Among all newly recorded species, six are from the Pacific Northwest, centered around Seattle and Vancouver, three from northeastern US and southeastern Canada, and two from southern Florida. The two species from Florida represent the first records of introduced Laniatores. All introduced species in the northern US and Canada are native to Europe, North Africa, or southwestern Asia / Caucasus, while those introduced to Florida are from Central America and Jamaica. Not surprisingly, many of the observations are highly localized around large metropolitan areas with international ports of entry. The presence of multiple newly introduced species in southern Florida is not surprising given the abundance and diversity of introduced species in this area.
Most of the newly recorded species were observed relatively recently, but the oldest observation dates to 2005. Two newly introduced species had observations which occurred prior to Shear (2016): Leiobunum rotundum in 2012 (iNat: 34985864) and Cynortoides quadrispinosa in 2005 (online at https://bugguide.net/node/view/23737). For L. rotundum, 10 further observations were made between 2016 and 2019, and 41 observations were made in 2020 and 2021. Similar trends in observations were evident in other commonly encountered species, including those that were established prior to Shear (2016) (Fig. 1), indicating this underlying trend is likely due to the increasing popularity of iNaturalist since its inception in 2014. We note, initial introductions for each of these species could have taken place earlier than the earliest observations noted in Table 1. However, our inspections of both recent and historical Opiliones material in natural history museums with significant collections (Seattle area – Burke Museum; Florida – Museum of Comparative Zoology) did not uncover any of these newly introduced species.
Community scientist participation has been critical in finding, identifying, and collecting introduced Opiliones.
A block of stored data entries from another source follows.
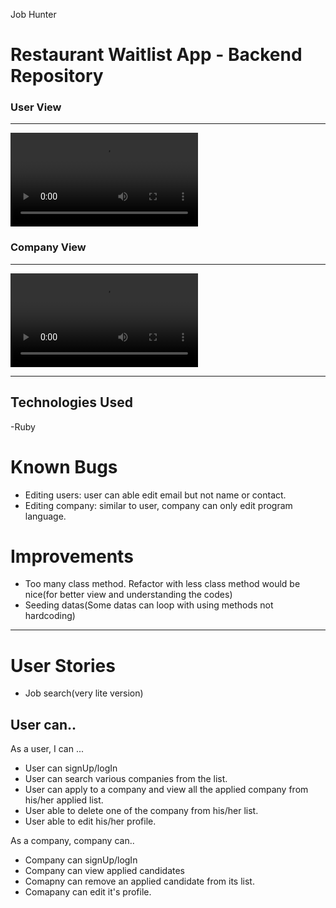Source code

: Job Hunter

# Restaurant Waitlist App - Backend Repository

### User View
---
![Watch the video](capture/company-view.mp4?raw=true "User experience")


### Company View
---
![Watch the video](capture/user-view.mp4?raw=true "Company experience")

---
## Technologies Used

-Ruby

# Known Bugs

- Editing users: user can able edit email  but not name or contact.
- Editing company: similar to user, company can only edit program language.

# Improvements

- Too many class method. Refactor with less class method would be nice(for better view and understanding the codes)
- Seeding datas(Some datas can loop with  using  methods not hardcoding)
--------------------------------------------------------------------------------

# User Stories

- Job search(very lite version)

## User can..

As a user, I can ...
- User can signUp/logIn
- User can search various companies from the list.
- User can apply to a company and view all the applied company from his/her applied list.
- User able to delete one of the company from his/her list.
- User able to edit his/her profile. 

As a company, company can..
- Company can signUp/logIn
- Company can view applied candidates 
- Comapny can remove an applied candidate from its list.
- Comapany can edit it's profile.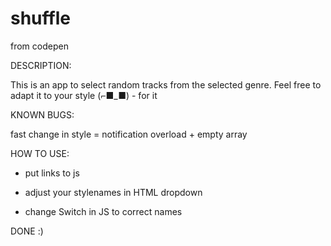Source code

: # shuffle
from codepen

DESCRIPTION:

This is an app to select random tracks from the selected genre. Feel free to adapt it to your style (⌐■_■) - for it



KNOWN BUGS:

fast change in style = notification overload + empty array



HOW TO USE:

- put links to js

- adjust your stylenames in HTML dropdown

- change Switch in JS to correct names



DONE :)
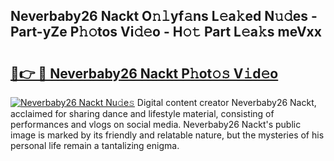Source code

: ## Neverbaby26 Nackt O𝚗𝚕yf𝚊ns L𝚎a𝚔ed N𝚞𝚍es - Part-yZe P𝚑𝚘tos Vi𝚍𝚎o - H𝚘𝚝 Part L𝚎a𝚔s meVxx

# <h2><a href="http://kf6jwlw.oniu.top/?m=Neverbaby26+Nackt">🔗👉 🔴 Neverbaby26 Nackt P𝚑ot𝚘𝚜 V𝚒d𝚎o</a></h2>

[![Neverbaby26 Nackt Nu𝚍e𝚜](https://i.imgur.com/0qMVB7G.gif)](http://kf6jwlw.oniu.top/?m=Neverbaby26+Nackt)
Digital content creator Neverbaby26 Nackt, acclaimed for sharing dance and lifestyle material, consisting of performances and vlogs on social media. Neverbaby26 Nackt's public image is marked by its friendly and relatable nature, but the mysteries of his personal life remain a tantalizing enigma.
There are shortcomings to iNaturalist, like the difficulty of identifying some taxa (like Opiliones) from photos, and “false research grade” observations, which have been discussed at length in the iNaturalist forums (e.g., https://forum.inaturalist.org/t/false-research-grade-observations/ 14193). In our experience, most of these issues can be resolved with direct communication between observers and identifiers on a case-by-case basis. This present study was easily facilitated through iNaturalist by providing an accessible forum for easy communication, collaboration, and dissemination of information between different types of scientists with different experience and backgrounds who all share the same interests. Our community-scientist maintained iNaturalist project serves as an updated (and ongoing) checklist of introduced Opiliones, and this report serves as a baseline for future changes in their distribution. Future work should identify the origin and timing of introductions using genetic data, which would also clarify the species whose status as introduced or native is still uncertain.
We thank the many community scientists who contributed observations on iNaturalist. Rod Crawford sent detailed lists of identified Opiliones held in the Burke Museum. Paula Rodríguez Flores expertly sequenced COI for Trogulus. Ian Paterson (iNat username: ipat) kindly sent Nemastoma from Nova Scotia. We thank Brittany Damron and Stuart J. Longhorn for initial discussions on the introduced Cosmetidae. We thank Jeff and Liz Christner for providing accommodation for author NA to collect in the Pacific Northwest. We thank Mark Harvey, Jeffrey Shultz, and Sarah Boyer for constructive comments during review. No external funding was used; all effort by the authors was voluntary and associated costs were paid for personally.